** Data to process follows **
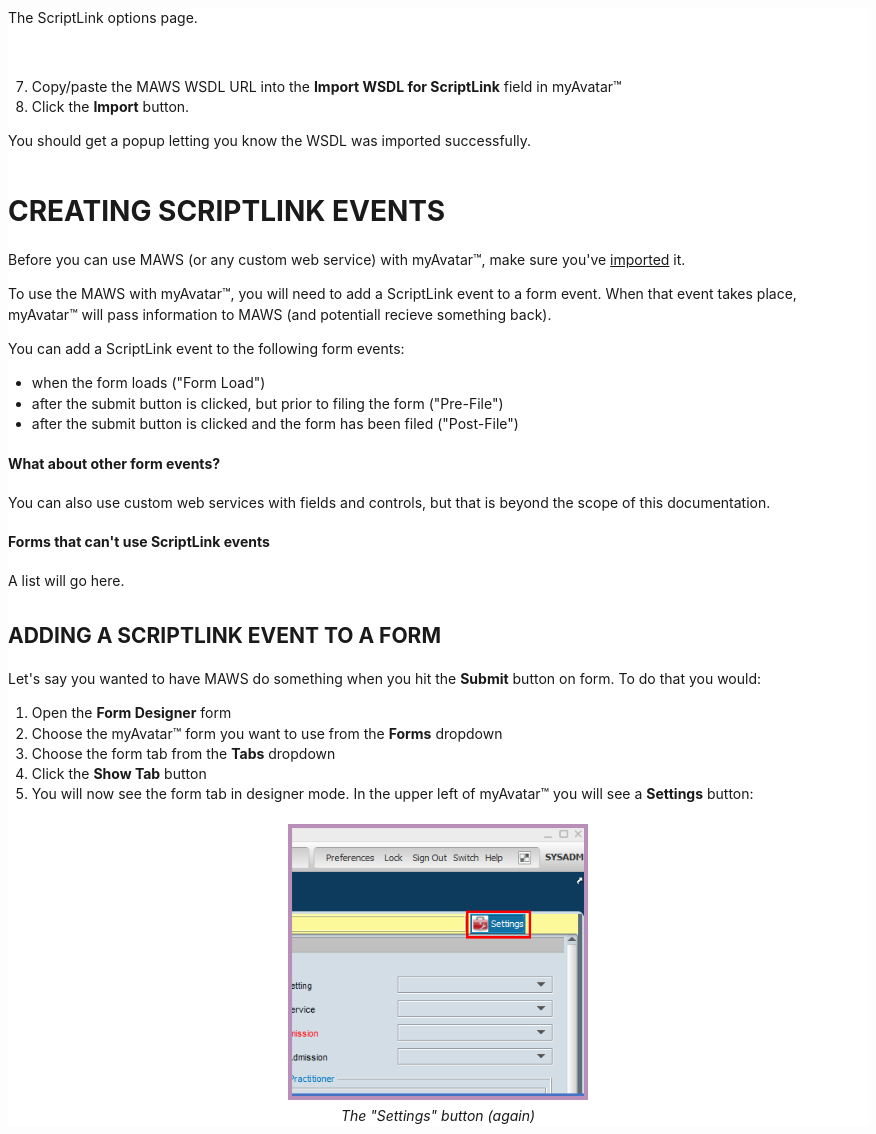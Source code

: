   The ScriptLink options page.
  <br>
</h6>
<br>

7. Copy/paste the MAWS WSDL URL into the **Import WSDL for ScriptLink** field in myAvatar™
2. Click the **Import** button.

You should get a popup letting you know the WSDL was imported successfully.

# CREATING SCRIPTLINK EVENTS
Before you can use MAWS (or any custom web service) with myAvatar™, make sure you've [imported](#importing-maws-into-myAvatar) it.

To use the MAWS with myAvatar™, you will need to add a ScriptLink event to a form event. When that event takes place, myAvatar™ will pass information to MAWS (and potentiall recieve something back).

You can add a ScriptLink event to the following form events:
* when the form loads ("Form Load")
* after the submit button is clicked, but prior to filing the form ("Pre-File")
* after the submit button is clicked and the form has been filed ("Post-File")

#### What about other form events?
You can also use custom web services with fields and controls, but that is beyond the scope of this documentation.

#### Forms that can't use ScriptLink events
A list will go here.

## ADDING A SCRIPTLINK EVENT TO A FORM
Let's say you wanted to have MAWS do something when you hit the **Submit** button on form. To do that you would:
1. Open the **Form Designer** form
2. Choose the myAvatar™ form you want to use from the **Forms** dropdown
3. Choose the form tab from the **Tabs** dropdown
4. Click the **Show Tab** button
5. You will now see the form tab in designer mode. In the upper left of myAvatar™ you will see a **Settings** button:

<h6 align="center">

  <img src="img/man/scriptlink-form-designer-settings-button-364x335.png" width="300">
  <br>
  The "Settings" button (again)
  <br>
** End of Data to process **
- Work to be completed -
Your copy of the entries must be exact and must not include any of their pictures.

- Solution -
Source code

:   The ScriptLink options page.
  <br>
</h6>
<br>

7. Copy/paste the MAWS WSDL URL into the **Import WSDL for ScriptLink** field in myAvatar™
2. Click the **Import** button.

You should get a popup letting you know the WSDL was imported successfully.

# CREATING SCRIPTLINK EVENTS
Before you can use MAWS (or any custom web service) with myAvatar™, make sure you've [imported](#importing-maws-into-myAvatar) it.

To use the MAWS with myAvatar™, you will need to add a ScriptLink event to a form event. When that event takes place, myAvatar™ will pass information to MAWS (and potentiall recieve something back).

You can add a ScriptLink event to the following form events:
* when the form loads ("Form Load")
* after the submit button is clicked, but prior to filing the form ("Pre-File")
* after the submit button is clicked and the form has been filed ("Post-File")

#### What about other form events?
You can also use custom web services with fields and controls, but that is beyond the scope of this documentation.

#### Forms that can't use ScriptLink events
A list will go here.

## ADDING A SCRIPTLINK EVENT TO A FORM
Let's say you wanted to have MAWS do something when you hit the **Submit** button on form. To do that you would:
1. Open the **Form Designer** form
2. Choose the myAvatar™ form you want to use from the **Forms** dropdown
3. Choose the form tab from the **Tabs** dropdown
4. Click the **Show Tab** button
5. You will now see the form tab in designer mode. In the upper left of myAvatar™ you will see a **Settings** button:

<h6 align="center">

  <img src="img/man/scriptlink-form-designer-settings-button-364x335.png" width="300">
  <br>
  The "Settings" button (again)
  <br>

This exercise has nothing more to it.